Dobbiamo raccogliere le nostre forze,
abbandonare le sicurezze, le certezze, e avviarci coraggiosamente dove il
Signore ci chiama. Sono momenti in cui non siamo più sulla barca, i nostri
piedi poggiano sulle acque, siamo soli. Non possiamo più contare sui nostri
aiuti consueti, sugli abituali riferimenti, solidi e collaudati, come la
famiglia, i genitori, i parenti, gli amici, ai quali ricorrere per un
confronto. Dobbiamo arrangiarci, dobbiamo farcela da soli, dobbiamo ad ogni
costo stare a galla e camminare, altrimenti affondiamo.

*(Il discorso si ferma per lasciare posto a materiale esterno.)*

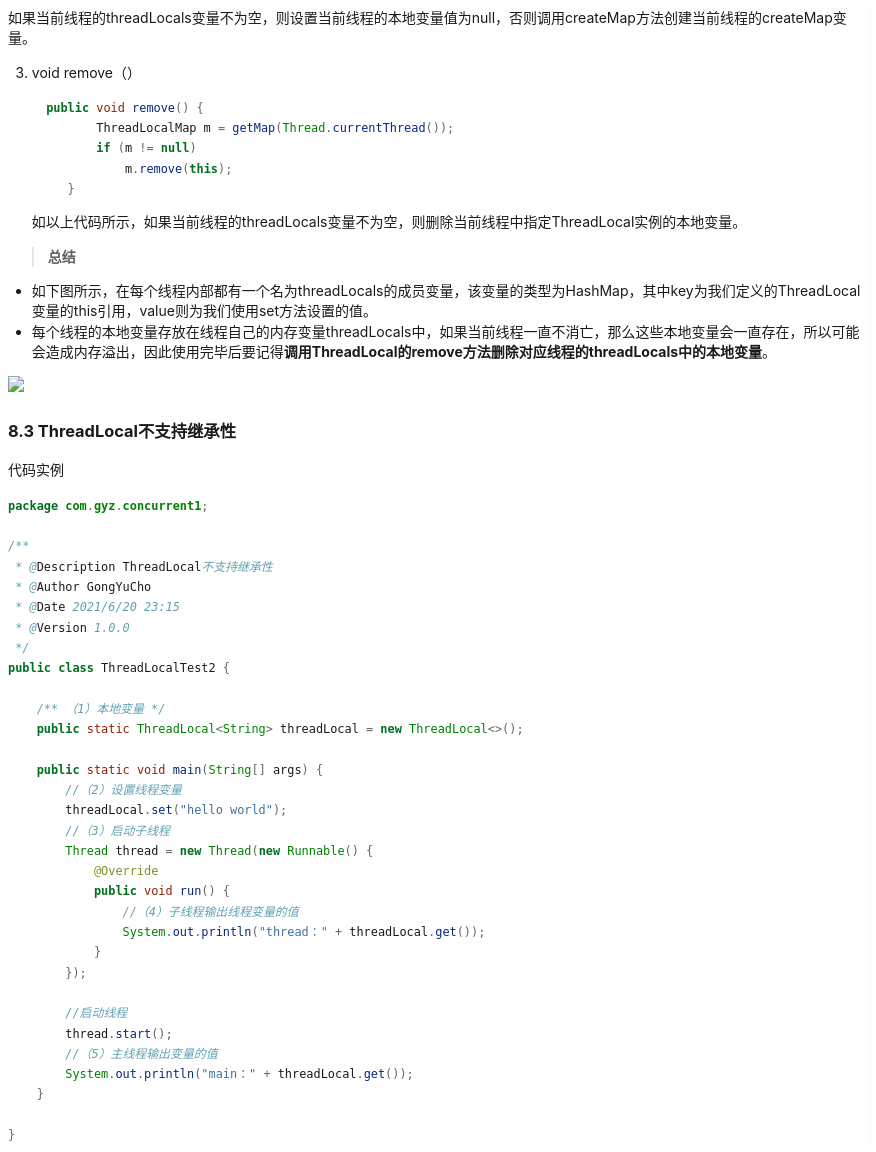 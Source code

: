    如果当前线程的threadLocals变量不为空，则设置当前线程的本地变量值为null，否则调用createMap方法创建当前线程的createMap变量。

3. void remove（）

   ```java
     public void remove() {
            ThreadLocalMap m = getMap(Thread.currentThread());
            if (m != null)
                m.remove(this);
        }
   ```

   如以上代码所示，如果当前线程的threadLocals变量不为空，则删除当前线程中指定ThreadLocal实例的本地变量。



> **总结**

- 如下图所示，在每个线程内部都有一个名为threadLocals的成员变量，该变量的类型为HashMap，其中key为我们定义的ThreadLocal变量的this引用，value则为我们使用set方法设置的值。
- 每个线程的本地变量存放在线程自己的内存变量threadLocals中，如果当前线程一直不消亡，那么这些本地变量会一直存在，所以可能会造成内存溢出，因此使用完毕后要记得**调用ThreadLocal的remove方法删除对应线程的threadLocals中的本地变量**。

<img src="https://studyimages.oss-cn-beijing.aliyuncs.com/img/Concurrent/202207151750242.png" />



### 8.3 ThreadLocal不支持继承性

<a name="代码实例">代码实例</a>

```java
package com.gyz.concurrent1;

/**
 * @Description ThreadLocal不支持继承性
 * @Author GongYuCho
 * @Date 2021/6/20 23:15
 * @Version 1.0.0
 */
public class ThreadLocalTest2 {

    /** （1）本地变量 */
    public static ThreadLocal<String> threadLocal = new ThreadLocal<>();

    public static void main(String[] args) {
        //（2）设置线程变量
        threadLocal.set("hello world");
        //（3）启动子线程
        Thread thread = new Thread(new Runnable() {
            @Override
            public void run() {
                //（4）子线程输出线程变量的值
                System.out.println("thread：" + threadLocal.get());
            }
        });

        //启动线程
        thread.start();
        //（5）主线程输出变量的值
        System.out.println("main：" + threadLocal.get());
    }

}
```
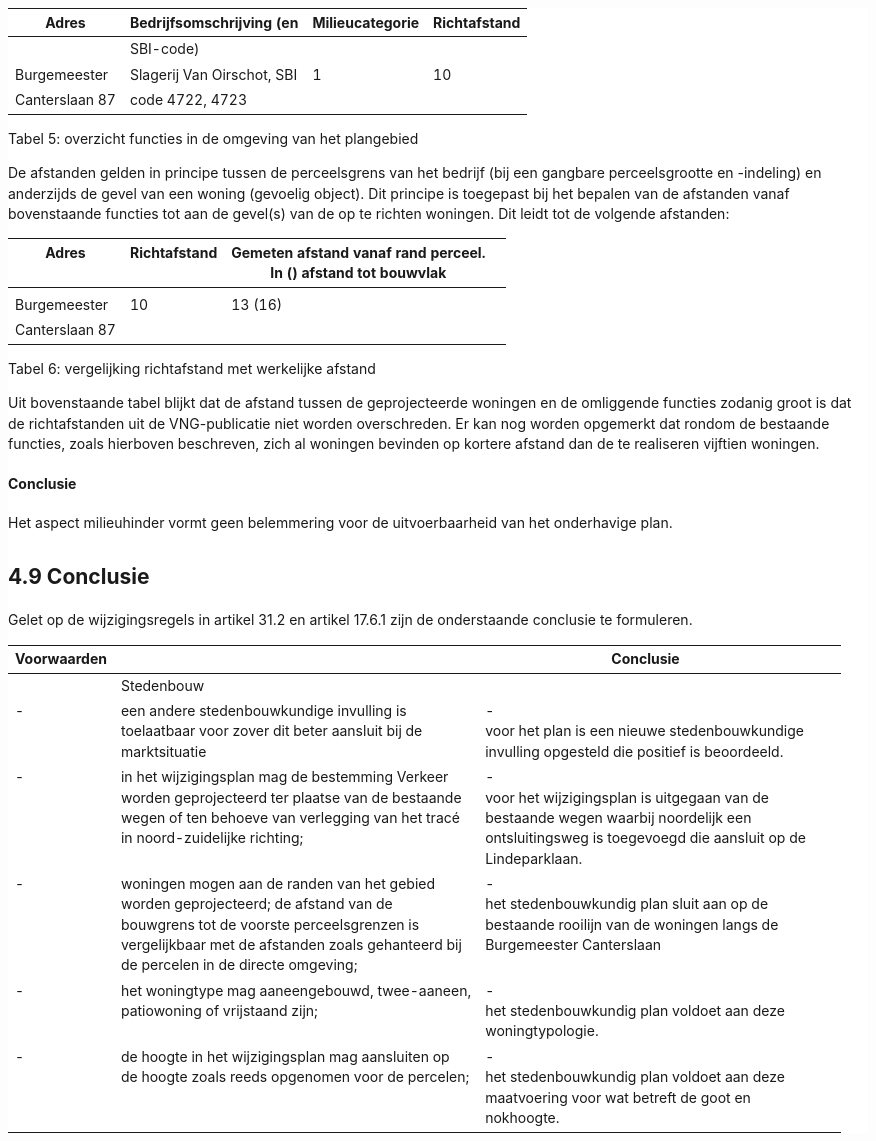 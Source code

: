 | Adres          | Bedrijfsomschrijving (en   | Milieucategorie | Richtafstand |
|----------------|----------------------------|-----------------|--------------|
|                | SBI-code)                  |                 |              |
| Burgemeester   | Slagerij Van Oirschot, SBI | 1               | 10           |
| Canterslaan 87 | code 4722, 4723            |                 |              |

Tabel 5: overzicht functies in de omgeving van het plangebied

De afstanden gelden in principe tussen de perceelsgrens van het bedrijf (bij een gangbare perceelsgrootte en -indeling) en anderzijds de gevel van een woning (gevoelig object). Dit principe is toegepast bij het bepalen van de afstanden vanaf bovenstaande functies tot aan de gevel(s) van de op te richten woningen. Dit leidt tot de volgende afstanden:

| Adres          | Richtafstand | Gemeten afstand vanaf rand perceel.<br>In () afstand tot bouwvlak |  |
|----------------|--------------|-------------------------------------------------------------------|--|
|                |              |                                                                   |  |
| Burgemeester   | 10           | 13 (16)                                                           |  |
| Canterslaan 87 |              |                                                                   |  |

Tabel 6: vergelijking richtafstand met werkelijke afstand

Uit bovenstaande tabel blijkt dat de afstand tussen de geprojecteerde woningen en de omliggende functies zodanig groot is dat de richtafstanden uit de VNG-publicatie niet worden overschreden. Er kan nog worden opgemerkt dat rondom de bestaande functies, zoals hierboven beschreven, zich al woningen bevinden op kortere afstand dan de te realiseren vijftien woningen.

#### Conclusie

Het aspect milieuhinder vormt geen belemmering voor de uitvoerbaarheid van het onderhavige plan.

## **4.9 Conclusie**

Gelet op de wijzigingsregels in artikel 31.2 en artikel 17.6.1 zijn de onderstaande conclusie te formuleren.

| Voorwaarden |                                                                                                                                                                                                                                                     | Conclusie                                                                                                                                                                                                                    |  |  |
|-------------|-----------------------------------------------------------------------------------------------------------------------------------------------------------------------------------------------------------------------------------------------------|------------------------------------------------------------------------------------------------------------------------------------------------------------------------------------------------------------------------------|--|--|
|             | Stedenbouw                                                                                                                                                                                                                                          |                                                                                                                                                                                                                              |  |  |
| -           | een andere stedenbouwkundige invulling is<br>toelaatbaar voor zover dit beter aansluit bij de<br>marktsituatie                                                                                                                                      | -<br>voor het plan is een nieuwe stedenbouwkundige<br>invulling opgesteld die positief is beoordeeld.                                                                                                                        |  |  |
| -           | in het wijzigingsplan mag de bestemming Verkeer<br>worden geprojecteerd ter plaatse van de bestaande<br>wegen of ten behoeve van verlegging van het tracé<br>in noord-zuidelijke richting;                                                          | -<br>voor het wijzigingsplan is uitgegaan van de<br>bestaande wegen waarbij noordelijk een<br>ontsluitingsweg is toegevoegd die aansluit op de<br>Lindeparklaan.                                                             |  |  |
| -           | woningen mogen aan de randen van het gebied<br>worden geprojecteerd; de afstand van de<br>bouwgrens tot de voorste perceelsgrenzen is<br>vergelijkbaar met de afstanden zoals gehanteerd bij<br>de percelen in de directe omgeving;                 | -<br>het stedenbouwkundig plan sluit aan op de<br>bestaande rooilijn van de woningen langs de<br>Burgemeester Canterslaan                                                                                                    |  |  |
| -           | het woningtype mag aaneengebouwd, twee-aaneen,<br>patiowoning of vrijstaand zijn;                                                                                                                                                                   | -<br>het stedenbouwkundig plan voldoet aan deze<br>woningtypologie.                                                                                                                                                          |  |  |
| -           | de hoogte in het wijzigingsplan mag aansluiten op<br>de hoogte zoals reeds opgenomen voor de percelen;                                                                                                                                              | -<br>het stedenbouwkundig plan voldoet aan deze<br>maatvoering voor wat betreft de goot en<br>nokhoogte.                                                                                                                     |  |  |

Se col tempo poi accusiamo la
pesantezza di questa situazione, la precarietà del nostro andare avanti, se non
crediamo più in noi stessi, se tutto ci appare impossibile, se i dubbi ci
assalgono, se sfiduciati ci blocchiamo e, presi dalla nostalgia, pensiamo di
abbandonare tutto e tornare indietro, ebbene: in quel preciso momento iniziamo
ad affondare!
Che fare allora? Esattamente come fece
Pietro: gridare, chiamare a gran voce Gesù, rivolgerci a Lui, fissare lo
sguardo in Lui, tendergli le mani e, fidandoci ciecamente, abbandonarci
completamente alla sua volontà: e subito constateremo che Egli non intende
abbandonarci tra i marosi della vita, ma è pronto a salvarci, a darci forza e
protezione stringendoci sollecito tra le sue braccia: sarà un incontro con Dio,
intimo e personalissimo, nel quale potremo sperimentare realmente la potenza
del suo amore di Padre.
La vita è movimento continuo, è un
costante “navigare” che richiede una meta ben precisa, un approdo sicuro da
raggiungere: una rotta da seguire tra infinite variabili, tra sempre nuovi
imprevisti, superabili solo con l’aiuto di Dio, che è la nostra “bussola”
indispensabile, la nostra guida sicura.
Certo, noi preferiamo la bonaccia;
amiamo il nostro immobilismo, il tergiversare in porto, il perdere tempo nel
mare piatto della nostra religiosità di superficie, ostentando un perbenismo
che è semplicemente inerzia, indifferenza, abitudine, carenza di fede e di
amore.
Avere fede e amore, significa infatti
levare le ancore, salpare immediatamente, ad ogni costo; significa osare,
navigare a tutta forza, affrontare possibili naufragi; e se da lontano
riusciamo finalmente a intravedere Dio, “chiamiamolo” a gran voce, preghiamolo
di ascoltarci, di invitarci a raggiungerlo. Questo significa avere fede e amore:
gettarci prontamente tra i marosi, correre fiduciosi sopra di essi, sapendo che
Lui è lì, pronto a sorreggerci, pronto a salvarci.
Il vangelo di oggi ci lascia dunque questo importante insegnamento: se guardiamo solo alle nostre forze, non possiamo che vacillare e finire sommersi dalle onde; se invece guardiamo a Dio, se confidiamo in Lui, allora tutto è fattibile, tutto diventa facile e superabile. Noi da soli non possiamo nulla, ma con Lui possiamo tutto. È sufficiente allungare verso di Lui la nostra mano, e Lui prontamente la stringerà forte con le sue. E avverrà il miracolo: aggrappati a Lui, potremo camminare speditamente sulle acque di qualunque mare in tempesta. Amen.